[Task statement] Please report every line in the entries that contains the string "html".

[Data in this exercise]
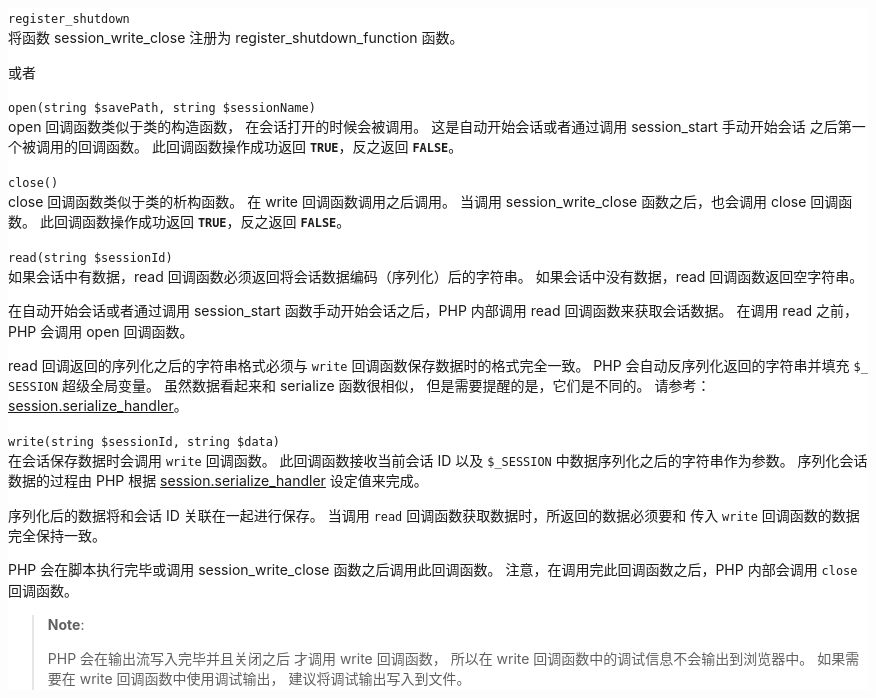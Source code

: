 `register_shutdown`  
将函数 <span class="function">session\_write\_close</span> 注册为 <span
class="function">register\_shutdown\_function</span> 函数。

或者

`open(string $savePath, string $sessionName)`  
open 回调函数类似于类的构造函数， 在会话打开的时候会被调用。
这是自动开始会话或者通过调用 <span
class="function">session\_start</span> 手动开始会话
之后第一个被调用的回调函数。 此回调函数操作成功返回 **`TRUE`**，反之返回
**`FALSE`**。

`close()`  
close 回调函数类似于类的析构函数。 在 write 回调函数调用之后调用。
当调用 <span class="function">session\_write\_close</span>
函数之后，也会调用 close 回调函数。 此回调函数操作成功返回
**`TRUE`**，反之返回 **`FALSE`**。

`read(string $sessionId)`  
如果会话中有数据，read
回调函数必须返回将会话数据编码（序列化）后的字符串。
如果会话中没有数据，read 回调函数返回空字符串。

在自动开始会话或者通过调用 <span class="function">session\_start</span>
函数手动开始会话之后，PHP 内部调用 read 回调函数来获取会话数据。 在调用
read 之前，PHP 会调用 open 回调函数。

read 回调返回的序列化之后的字符串格式必须与 `write`
回调函数保存数据时的格式完全一致。 PHP 会自动反序列化返回的字符串并填充
`$_SESSION` 超级全局变量。 虽然数据看起来和 <span
class="function">serialize</span> 函数很相似，
但是需要提醒的是，它们是不同的。 请参考：
<a href="/session/setup.html#" class="link">session.serialize_handler</a>。

`write(string $sessionId, string $data)`  
在会话保存数据时会调用 `write` 回调函数。 此回调函数接收当前会话 ID 以及
`$_SESSION` 中数据序列化之后的字符串作为参数。 序列化会话数据的过程由
PHP 根据
<a href="/session/setup.html#" class="link">session.serialize_handler</a>
设定值来完成。

序列化后的数据将和会话 ID 关联在一起进行保存。 当调用 `read`
回调函数获取数据时，所返回的数据必须要和 传入 `write`
回调函数的数据完全保持一致。

PHP 会在脚本执行完毕或调用 <span
class="function">session\_write\_close</span> 函数之后调用此回调函数。
注意，在调用完此回调函数之后，PHP 内部会调用 `close` 回调函数。

> **Note**:
>
> PHP 会在输出流写入完毕并且关闭之后 才调用 write 回调函数， 所以在
> write 回调函数中的调试信息不会输出到浏览器中。 如果需要在 write
> 回调函数中使用调试输出， 建议将调试输出写入到文件。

[Reply to the task]
<a href="/session/setup.html#" class="link">session.serialize_handler</a>。
<a href="/session/setup.html#" class="link">session.serialize_handler</a>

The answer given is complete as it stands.